(MATERIAL FOR THIS TASK Opens)
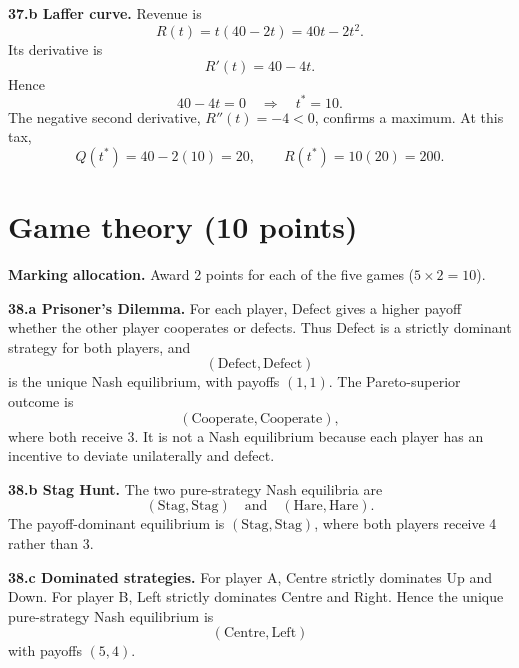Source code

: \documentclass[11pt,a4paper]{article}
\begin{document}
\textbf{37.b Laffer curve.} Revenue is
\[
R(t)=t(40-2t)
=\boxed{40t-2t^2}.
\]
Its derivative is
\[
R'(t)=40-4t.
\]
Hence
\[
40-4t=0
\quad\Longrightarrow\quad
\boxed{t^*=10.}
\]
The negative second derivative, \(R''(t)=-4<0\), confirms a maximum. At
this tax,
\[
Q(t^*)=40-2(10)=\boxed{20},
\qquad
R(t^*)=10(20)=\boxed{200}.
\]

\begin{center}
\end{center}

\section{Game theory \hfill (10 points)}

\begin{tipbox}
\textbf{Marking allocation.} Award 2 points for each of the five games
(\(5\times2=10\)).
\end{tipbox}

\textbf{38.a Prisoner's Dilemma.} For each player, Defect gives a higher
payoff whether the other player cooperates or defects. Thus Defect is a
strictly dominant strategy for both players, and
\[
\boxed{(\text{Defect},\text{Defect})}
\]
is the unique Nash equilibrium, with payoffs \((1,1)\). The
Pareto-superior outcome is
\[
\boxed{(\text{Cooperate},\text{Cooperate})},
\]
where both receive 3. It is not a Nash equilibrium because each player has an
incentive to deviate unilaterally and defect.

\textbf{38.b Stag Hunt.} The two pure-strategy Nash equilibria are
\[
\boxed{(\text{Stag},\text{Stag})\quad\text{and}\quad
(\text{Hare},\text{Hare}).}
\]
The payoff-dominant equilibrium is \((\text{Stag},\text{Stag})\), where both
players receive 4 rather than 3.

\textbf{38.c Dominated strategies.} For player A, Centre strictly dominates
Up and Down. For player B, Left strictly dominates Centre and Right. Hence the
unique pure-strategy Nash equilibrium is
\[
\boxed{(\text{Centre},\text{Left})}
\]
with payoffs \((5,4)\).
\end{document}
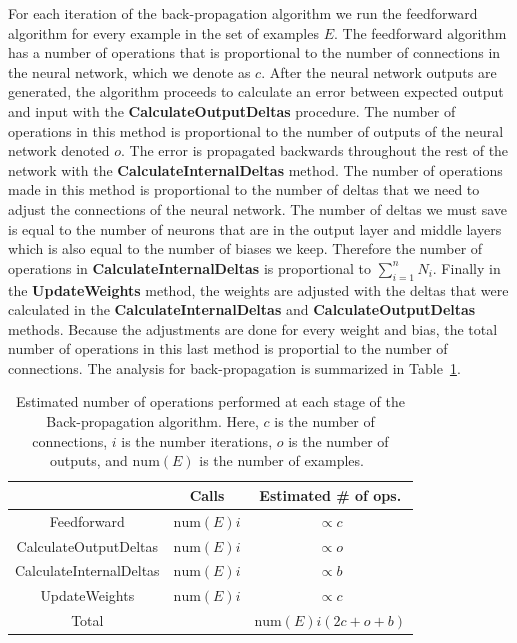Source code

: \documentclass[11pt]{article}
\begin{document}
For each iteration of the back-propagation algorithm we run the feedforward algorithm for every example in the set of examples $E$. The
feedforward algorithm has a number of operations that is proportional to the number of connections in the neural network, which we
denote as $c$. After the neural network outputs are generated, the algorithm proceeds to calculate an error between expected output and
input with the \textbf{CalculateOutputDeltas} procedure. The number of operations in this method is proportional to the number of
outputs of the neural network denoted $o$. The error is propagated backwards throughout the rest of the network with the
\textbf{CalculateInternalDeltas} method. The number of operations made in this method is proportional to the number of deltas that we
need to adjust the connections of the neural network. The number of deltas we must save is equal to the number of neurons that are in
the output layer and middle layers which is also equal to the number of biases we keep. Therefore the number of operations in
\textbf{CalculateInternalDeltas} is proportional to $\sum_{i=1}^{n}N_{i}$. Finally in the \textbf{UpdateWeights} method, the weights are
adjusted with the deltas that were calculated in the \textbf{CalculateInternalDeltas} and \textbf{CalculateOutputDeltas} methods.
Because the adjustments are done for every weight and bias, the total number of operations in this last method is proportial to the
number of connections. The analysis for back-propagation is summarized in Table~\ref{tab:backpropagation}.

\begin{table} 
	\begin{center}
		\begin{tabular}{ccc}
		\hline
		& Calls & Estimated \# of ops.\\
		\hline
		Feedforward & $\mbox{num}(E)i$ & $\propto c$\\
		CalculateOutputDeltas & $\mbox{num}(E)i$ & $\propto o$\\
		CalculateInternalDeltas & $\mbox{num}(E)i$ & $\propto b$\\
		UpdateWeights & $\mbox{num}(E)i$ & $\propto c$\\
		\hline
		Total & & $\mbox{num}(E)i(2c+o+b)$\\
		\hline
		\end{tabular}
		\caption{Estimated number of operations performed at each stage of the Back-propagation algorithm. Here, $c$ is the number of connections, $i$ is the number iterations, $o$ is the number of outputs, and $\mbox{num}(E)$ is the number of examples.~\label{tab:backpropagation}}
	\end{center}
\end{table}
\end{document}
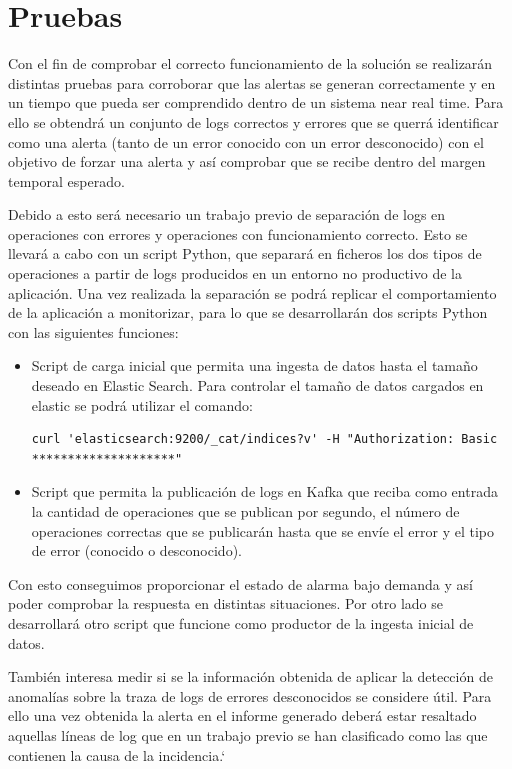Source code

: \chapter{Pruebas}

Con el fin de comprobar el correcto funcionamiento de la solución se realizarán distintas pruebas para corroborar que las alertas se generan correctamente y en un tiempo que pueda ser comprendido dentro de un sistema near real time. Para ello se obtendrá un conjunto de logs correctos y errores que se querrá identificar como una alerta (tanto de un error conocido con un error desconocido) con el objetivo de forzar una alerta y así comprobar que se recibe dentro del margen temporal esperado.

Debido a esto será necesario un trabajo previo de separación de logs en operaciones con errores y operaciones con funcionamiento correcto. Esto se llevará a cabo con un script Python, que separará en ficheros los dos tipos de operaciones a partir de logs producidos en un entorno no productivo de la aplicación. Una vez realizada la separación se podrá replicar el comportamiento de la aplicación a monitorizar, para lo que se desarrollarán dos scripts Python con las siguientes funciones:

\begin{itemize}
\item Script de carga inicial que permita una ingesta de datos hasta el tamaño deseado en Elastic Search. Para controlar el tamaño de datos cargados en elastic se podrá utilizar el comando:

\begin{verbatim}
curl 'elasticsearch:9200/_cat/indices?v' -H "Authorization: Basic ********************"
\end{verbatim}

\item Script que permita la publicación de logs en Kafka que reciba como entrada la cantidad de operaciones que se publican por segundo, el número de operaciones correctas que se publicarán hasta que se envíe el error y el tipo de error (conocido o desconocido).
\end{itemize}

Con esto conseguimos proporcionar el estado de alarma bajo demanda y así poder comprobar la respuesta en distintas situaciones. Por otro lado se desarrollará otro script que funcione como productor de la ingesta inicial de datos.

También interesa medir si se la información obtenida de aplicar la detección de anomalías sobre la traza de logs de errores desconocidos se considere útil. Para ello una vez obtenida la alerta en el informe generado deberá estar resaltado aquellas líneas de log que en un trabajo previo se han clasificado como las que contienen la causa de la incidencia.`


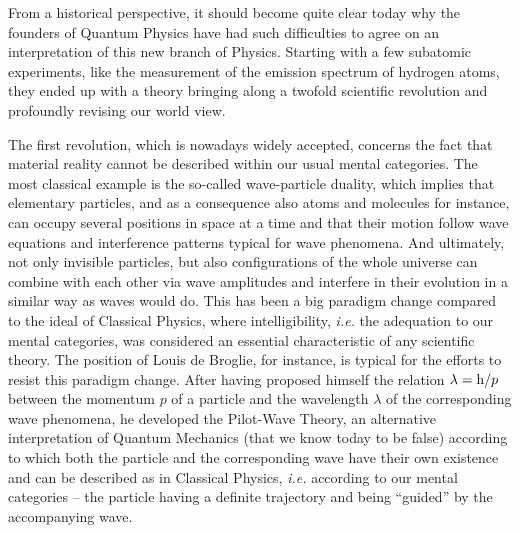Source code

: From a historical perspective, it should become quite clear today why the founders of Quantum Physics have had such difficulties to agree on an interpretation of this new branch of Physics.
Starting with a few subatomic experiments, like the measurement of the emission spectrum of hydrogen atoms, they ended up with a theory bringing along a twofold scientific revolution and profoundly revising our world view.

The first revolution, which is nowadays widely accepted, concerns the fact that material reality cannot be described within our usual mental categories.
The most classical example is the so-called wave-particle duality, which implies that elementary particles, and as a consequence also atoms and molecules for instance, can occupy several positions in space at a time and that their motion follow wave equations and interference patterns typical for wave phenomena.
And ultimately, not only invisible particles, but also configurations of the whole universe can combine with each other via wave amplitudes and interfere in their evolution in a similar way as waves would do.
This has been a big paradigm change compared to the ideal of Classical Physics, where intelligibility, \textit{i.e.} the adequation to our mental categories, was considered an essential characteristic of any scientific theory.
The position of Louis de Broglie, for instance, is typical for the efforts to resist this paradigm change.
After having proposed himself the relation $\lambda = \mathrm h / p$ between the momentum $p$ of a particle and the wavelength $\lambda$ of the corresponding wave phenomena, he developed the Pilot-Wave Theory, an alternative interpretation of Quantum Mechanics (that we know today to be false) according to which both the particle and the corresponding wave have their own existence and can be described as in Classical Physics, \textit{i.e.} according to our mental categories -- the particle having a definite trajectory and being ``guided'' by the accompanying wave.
(MATERIAL FOR THIS TASK Closes)
WHAT YOU SHOULD DO: The answer must consist of the entries above, reproduced word for word, without any pictures.

TASK SOLUTION:
Source code

: \documentclass[11pt,a4paper]{article}
\begin{document}
\textbf{37.b Laffer curve.} Revenue is
\[
R(t)=t(40-2t)
=\boxed{40t-2t^2}.
\]
Its derivative is
\[
R'(t)=40-4t.
\]
Hence
\[
40-4t=0
\quad\Longrightarrow\quad
\boxed{t^*=10.}
\]
The negative second derivative, \(R''(t)=-4<0\), confirms a maximum. At
this tax,
\[
Q(t^*)=40-2(10)=\boxed{20},
\qquad
R(t^*)=10(20)=\boxed{200}.
\]

\begin{center}
\end{center}

\section{Game theory \hfill (10 points)}

\begin{tipbox}
\textbf{Marking allocation.} Award 2 points for each of the five games
(\(5\times2=10\)).
\end{tipbox}

\textbf{38.a Prisoner's Dilemma.} For each player, Defect gives a higher
payoff whether the other player cooperates or defects. Thus Defect is a
strictly dominant strategy for both players, and
\[
\boxed{(\text{Defect},\text{Defect})}
\]
is the unique Nash equilibrium, with payoffs \((1,1)\). The
Pareto-superior outcome is
\[
\boxed{(\text{Cooperate},\text{Cooperate})},
\]
where both receive 3. It is not a Nash equilibrium because each player has an
incentive to deviate unilaterally and defect.

\textbf{38.b Stag Hunt.} The two pure-strategy Nash equilibria are
\[
\boxed{(\text{Stag},\text{Stag})\quad\text{and}\quad
(\text{Hare},\text{Hare}).}
\]
The payoff-dominant equilibrium is \((\text{Stag},\text{Stag})\), where both
players receive 4 rather than 3.

\textbf{38.c Dominated strategies.} For player A, Centre strictly dominates
Up and Down. For player B, Left strictly dominates Centre and Right. Hence the
unique pure-strategy Nash equilibrium is
\[
\boxed{(\text{Centre},\text{Left})}
\]
with payoffs \((5,4)\).
\end{document}
Source code

: \documentclass[11pt]{article}
\begin{document}
For each iteration of the back-propagation algorithm we run the feedforward algorithm for every example in the set of examples $E$. The
feedforward algorithm has a number of operations that is proportional to the number of connections in the neural network, which we
denote as $c$. After the neural network outputs are generated, the algorithm proceeds to calculate an error between expected output and
input with the \textbf{CalculateOutputDeltas} procedure. The number of operations in this method is proportional to the number of
outputs of the neural network denoted $o$. The error is propagated backwards throughout the rest of the network with the
\textbf{CalculateInternalDeltas} method. The number of operations made in this method is proportional to the number of deltas that we
need to adjust the connections of the neural network. The number of deltas we must save is equal to the number of neurons that are in
the output layer and middle layers which is also equal to the number of biases we keep. Therefore the number of operations in
\textbf{CalculateInternalDeltas} is proportional to $\sum_{i=1}^{n}N_{i}$. Finally in the \textbf{UpdateWeights} method, the weights are
adjusted with the deltas that were calculated in the \textbf{CalculateInternalDeltas} and \textbf{CalculateOutputDeltas} methods.
Because the adjustments are done for every weight and bias, the total number of operations in this last method is proportial to the
number of connections. The analysis for back-propagation is summarized in Table~\ref{tab:backpropagation}.

\begin{table} 
	\begin{center}
		\begin{tabular}{ccc}
		\hline
		& Calls & Estimated \# of ops.\\
		\hline
		Feedforward & $\mbox{num}(E)i$ & $\propto c$\\
		CalculateOutputDeltas & $\mbox{num}(E)i$ & $\propto o$\\
		CalculateInternalDeltas & $\mbox{num}(E)i$ & $\propto b$\\
		UpdateWeights & $\mbox{num}(E)i$ & $\propto c$\\
		\hline
		Total & & $\mbox{num}(E)i(2c+o+b)$\\
		\hline
		\end{tabular}
		\caption{Estimated number of operations performed at each stage of the Back-propagation algorithm. Here, $c$ is the number of connections, $i$ is the number iterations, $o$ is the number of outputs, and $\mbox{num}(E)$ is the number of examples.~\label{tab:backpropagation}}
	\end{center}
\end{table}
\end{document}
Source code

: \chapter{Pruebas}

Con el fin de comprobar el correcto funcionamiento de la solución se realizarán distintas pruebas para corroborar que las alertas se generan correctamente y en un tiempo que pueda ser comprendido dentro de un sistema near real time. Para ello se obtendrá un conjunto de logs correctos y errores que se querrá identificar como una alerta (tanto de un error conocido con un error desconocido) con el objetivo de forzar una alerta y así comprobar que se recibe dentro del margen temporal esperado.

Debido a esto será necesario un trabajo previo de separación de logs en operaciones con errores y operaciones con funcionamiento correcto. Esto se llevará a cabo con un script Python, que separará en ficheros los dos tipos de operaciones a partir de logs producidos en un entorno no productivo de la aplicación. Una vez realizada la separación se podrá replicar el comportamiento de la aplicación a monitorizar, para lo que se desarrollarán dos scripts Python con las siguientes funciones:

\begin{itemize}
\item Script de carga inicial que permita una ingesta de datos hasta el tamaño deseado en Elastic Search. Para controlar el tamaño de datos cargados en elastic se podrá utilizar el comando:

\begin{verbatim}
curl 'elasticsearch:9200/_cat/indices?v' -H "Authorization: Basic ********************"
\end{verbatim}

\item Script que permita la publicación de logs en Kafka que reciba como entrada la cantidad de operaciones que se publican por segundo, el número de operaciones correctas que se publicarán hasta que se envíe el error y el tipo de error (conocido o desconocido).
\end{itemize}

Con esto conseguimos proporcionar el estado de alarma bajo demanda y así poder comprobar la respuesta en distintas situaciones. Por otro lado se desarrollará otro script que funcione como productor de la ingesta inicial de datos.

También interesa medir si se la información obtenida de aplicar la detección de anomalías sobre la traza de logs de errores desconocidos se considere útil. Para ello una vez obtenida la alerta en el informe generado deberá estar resaltado aquellas líneas de log que en un trabajo previo se han clasificado como las que contienen la causa de la incidencia.`


Source code

: From a historical perspective, it should become quite clear today why the founders of Quantum Physics have had such difficulties to agree on an interpretation of this new branch of Physics.
Starting with a few subatomic experiments, like the measurement of the emission spectrum of hydrogen atoms, they ended up with a theory bringing along a twofold scientific revolution and profoundly revising our world view.

The first revolution, which is nowadays widely accepted, concerns the fact that material reality cannot be described within our usual mental categories.
The most classical example is the so-called wave-particle duality, which implies that elementary particles, and as a consequence also atoms and molecules for instance, can occupy several positions in space at a time and that their motion follow wave equations and interference patterns typical for wave phenomena.
And ultimately, not only invisible particles, but also configurations of the whole universe can combine with each other via wave amplitudes and interfere in their evolution in a similar way as waves would do.
This has been a big paradigm change compared to the ideal of Classical Physics, where intelligibility, \textit{i.e.} the adequation to our mental categories, was considered an essential characteristic of any scientific theory.
The position of Louis de Broglie, for instance, is typical for the efforts to resist this paradigm change.
After having proposed himself the relation $\lambda = \mathrm h / p$ between the momentum $p$ of a particle and the wavelength $\lambda$ of the corresponding wave phenomena, he developed the Pilot-Wave Theory, an alternative interpretation of Quantum Mechanics (that we know today to be false) according to which both the particle and the corresponding wave have their own existence and can be described as in Classical Physics, \textit{i.e.} according to our mental categories -- the particle having a definite trajectory and being ``guided'' by the accompanying wave.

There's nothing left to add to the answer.